* What the task asks:
How many lines in this data contain the string "ipynb"? Reply with the number only.

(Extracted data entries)
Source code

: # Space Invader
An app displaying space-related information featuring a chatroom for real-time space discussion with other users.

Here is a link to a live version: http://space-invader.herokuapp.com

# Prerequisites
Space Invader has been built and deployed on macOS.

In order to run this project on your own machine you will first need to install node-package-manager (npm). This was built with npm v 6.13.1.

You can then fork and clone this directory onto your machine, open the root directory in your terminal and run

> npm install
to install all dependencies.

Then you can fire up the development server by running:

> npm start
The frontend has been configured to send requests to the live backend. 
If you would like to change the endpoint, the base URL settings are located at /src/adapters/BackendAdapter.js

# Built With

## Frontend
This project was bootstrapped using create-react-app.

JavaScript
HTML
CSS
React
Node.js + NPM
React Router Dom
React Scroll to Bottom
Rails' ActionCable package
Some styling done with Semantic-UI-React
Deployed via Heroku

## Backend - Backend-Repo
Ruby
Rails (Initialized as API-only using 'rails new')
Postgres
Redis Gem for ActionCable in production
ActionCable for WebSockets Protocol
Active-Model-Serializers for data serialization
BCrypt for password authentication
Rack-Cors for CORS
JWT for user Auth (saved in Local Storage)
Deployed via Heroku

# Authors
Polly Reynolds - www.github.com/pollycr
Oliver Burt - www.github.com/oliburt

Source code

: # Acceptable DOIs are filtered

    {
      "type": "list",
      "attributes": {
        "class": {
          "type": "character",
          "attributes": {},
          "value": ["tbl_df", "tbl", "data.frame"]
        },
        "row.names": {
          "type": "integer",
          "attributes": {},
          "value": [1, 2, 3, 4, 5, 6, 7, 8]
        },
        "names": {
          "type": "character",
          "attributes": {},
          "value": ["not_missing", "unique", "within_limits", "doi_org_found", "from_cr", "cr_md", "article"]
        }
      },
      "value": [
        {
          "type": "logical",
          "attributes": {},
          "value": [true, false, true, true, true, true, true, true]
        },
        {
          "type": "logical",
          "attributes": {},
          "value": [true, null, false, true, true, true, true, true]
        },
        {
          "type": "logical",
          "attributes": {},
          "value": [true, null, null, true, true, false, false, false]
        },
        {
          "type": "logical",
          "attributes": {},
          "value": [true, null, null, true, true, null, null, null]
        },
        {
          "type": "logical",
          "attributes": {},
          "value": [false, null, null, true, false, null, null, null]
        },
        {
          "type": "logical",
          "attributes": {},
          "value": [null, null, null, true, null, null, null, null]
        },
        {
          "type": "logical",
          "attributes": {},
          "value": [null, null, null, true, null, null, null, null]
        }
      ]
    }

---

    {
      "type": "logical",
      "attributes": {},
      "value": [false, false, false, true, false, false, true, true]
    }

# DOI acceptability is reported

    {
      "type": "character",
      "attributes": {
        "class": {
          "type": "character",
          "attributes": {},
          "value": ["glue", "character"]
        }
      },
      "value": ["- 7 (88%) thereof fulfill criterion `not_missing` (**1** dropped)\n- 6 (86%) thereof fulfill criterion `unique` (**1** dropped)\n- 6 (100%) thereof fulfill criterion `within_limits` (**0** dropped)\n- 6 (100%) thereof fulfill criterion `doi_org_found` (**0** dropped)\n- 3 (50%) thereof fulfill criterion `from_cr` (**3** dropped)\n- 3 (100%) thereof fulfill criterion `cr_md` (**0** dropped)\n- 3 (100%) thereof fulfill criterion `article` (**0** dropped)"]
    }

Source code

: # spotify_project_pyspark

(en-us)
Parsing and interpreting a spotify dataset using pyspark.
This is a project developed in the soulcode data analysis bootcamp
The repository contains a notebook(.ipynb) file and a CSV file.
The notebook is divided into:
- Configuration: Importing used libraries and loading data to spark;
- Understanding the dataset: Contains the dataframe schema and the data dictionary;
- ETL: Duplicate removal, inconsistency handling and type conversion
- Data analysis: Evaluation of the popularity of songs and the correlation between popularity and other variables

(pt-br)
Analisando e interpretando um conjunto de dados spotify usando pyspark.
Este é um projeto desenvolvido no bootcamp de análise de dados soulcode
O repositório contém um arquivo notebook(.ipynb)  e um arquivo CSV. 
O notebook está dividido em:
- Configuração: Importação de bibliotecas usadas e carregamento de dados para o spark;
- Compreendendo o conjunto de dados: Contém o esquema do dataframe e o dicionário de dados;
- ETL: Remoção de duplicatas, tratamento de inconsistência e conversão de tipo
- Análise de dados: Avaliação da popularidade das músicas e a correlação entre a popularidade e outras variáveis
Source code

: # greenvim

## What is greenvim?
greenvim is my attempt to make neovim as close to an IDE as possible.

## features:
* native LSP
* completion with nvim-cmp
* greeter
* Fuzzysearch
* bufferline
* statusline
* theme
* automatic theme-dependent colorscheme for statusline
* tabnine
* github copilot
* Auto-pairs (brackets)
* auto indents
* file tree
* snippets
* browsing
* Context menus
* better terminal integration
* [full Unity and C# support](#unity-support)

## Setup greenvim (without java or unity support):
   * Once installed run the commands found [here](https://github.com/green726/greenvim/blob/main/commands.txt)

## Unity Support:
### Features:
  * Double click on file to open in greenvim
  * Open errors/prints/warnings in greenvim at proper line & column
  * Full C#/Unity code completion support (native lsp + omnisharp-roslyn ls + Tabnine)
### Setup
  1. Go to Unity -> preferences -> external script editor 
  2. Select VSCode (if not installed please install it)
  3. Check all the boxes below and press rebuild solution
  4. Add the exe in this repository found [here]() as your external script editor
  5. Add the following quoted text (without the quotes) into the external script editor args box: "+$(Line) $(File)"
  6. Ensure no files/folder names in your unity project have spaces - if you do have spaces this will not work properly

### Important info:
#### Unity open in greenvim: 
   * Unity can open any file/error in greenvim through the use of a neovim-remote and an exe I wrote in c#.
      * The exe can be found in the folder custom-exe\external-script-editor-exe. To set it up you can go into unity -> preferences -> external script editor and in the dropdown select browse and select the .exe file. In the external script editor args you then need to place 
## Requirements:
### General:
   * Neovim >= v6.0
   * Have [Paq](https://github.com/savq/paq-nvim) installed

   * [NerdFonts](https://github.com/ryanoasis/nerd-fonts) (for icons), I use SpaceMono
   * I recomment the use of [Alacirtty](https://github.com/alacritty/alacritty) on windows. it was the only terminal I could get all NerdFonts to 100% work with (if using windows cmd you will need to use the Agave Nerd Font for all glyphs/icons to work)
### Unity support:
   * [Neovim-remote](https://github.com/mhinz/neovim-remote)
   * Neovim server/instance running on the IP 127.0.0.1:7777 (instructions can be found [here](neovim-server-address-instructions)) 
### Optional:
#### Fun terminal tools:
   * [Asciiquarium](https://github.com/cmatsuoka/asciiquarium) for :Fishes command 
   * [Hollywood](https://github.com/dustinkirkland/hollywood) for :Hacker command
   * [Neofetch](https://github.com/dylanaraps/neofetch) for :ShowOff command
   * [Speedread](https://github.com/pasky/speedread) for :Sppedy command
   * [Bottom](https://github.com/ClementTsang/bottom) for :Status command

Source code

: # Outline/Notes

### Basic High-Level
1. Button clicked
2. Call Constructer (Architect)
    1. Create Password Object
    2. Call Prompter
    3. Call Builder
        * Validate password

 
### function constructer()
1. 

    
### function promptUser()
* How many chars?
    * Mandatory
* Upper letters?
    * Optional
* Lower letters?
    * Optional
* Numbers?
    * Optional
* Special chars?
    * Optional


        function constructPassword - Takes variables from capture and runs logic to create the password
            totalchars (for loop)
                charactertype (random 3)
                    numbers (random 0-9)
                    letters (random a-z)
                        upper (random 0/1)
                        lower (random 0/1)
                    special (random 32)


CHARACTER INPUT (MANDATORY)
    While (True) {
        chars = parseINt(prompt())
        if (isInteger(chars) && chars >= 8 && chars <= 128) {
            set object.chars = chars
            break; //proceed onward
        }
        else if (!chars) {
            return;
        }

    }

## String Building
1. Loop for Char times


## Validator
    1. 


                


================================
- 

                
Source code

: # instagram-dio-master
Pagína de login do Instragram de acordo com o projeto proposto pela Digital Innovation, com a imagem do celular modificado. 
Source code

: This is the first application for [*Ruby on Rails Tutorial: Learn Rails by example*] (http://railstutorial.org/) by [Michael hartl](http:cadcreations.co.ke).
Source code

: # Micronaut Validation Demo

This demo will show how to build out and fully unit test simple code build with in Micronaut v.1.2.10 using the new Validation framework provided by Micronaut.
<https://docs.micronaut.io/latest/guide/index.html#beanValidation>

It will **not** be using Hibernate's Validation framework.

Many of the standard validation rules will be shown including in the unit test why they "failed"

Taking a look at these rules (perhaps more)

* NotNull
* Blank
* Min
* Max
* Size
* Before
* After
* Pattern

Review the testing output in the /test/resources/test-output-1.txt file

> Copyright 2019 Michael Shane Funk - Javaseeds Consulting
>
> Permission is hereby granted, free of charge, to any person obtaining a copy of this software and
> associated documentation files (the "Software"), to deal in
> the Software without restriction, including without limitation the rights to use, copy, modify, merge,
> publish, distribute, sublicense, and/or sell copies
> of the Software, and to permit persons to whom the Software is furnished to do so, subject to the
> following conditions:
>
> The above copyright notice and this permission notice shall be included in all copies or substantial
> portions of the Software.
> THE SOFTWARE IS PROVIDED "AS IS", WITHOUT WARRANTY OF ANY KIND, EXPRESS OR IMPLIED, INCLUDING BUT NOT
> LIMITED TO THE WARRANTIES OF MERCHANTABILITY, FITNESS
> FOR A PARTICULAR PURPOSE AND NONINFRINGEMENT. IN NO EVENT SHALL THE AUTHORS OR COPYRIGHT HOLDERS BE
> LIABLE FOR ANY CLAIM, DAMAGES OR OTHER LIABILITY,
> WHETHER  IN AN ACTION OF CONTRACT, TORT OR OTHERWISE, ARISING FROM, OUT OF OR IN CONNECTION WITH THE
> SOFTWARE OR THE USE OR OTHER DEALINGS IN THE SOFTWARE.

* Worked solution:
2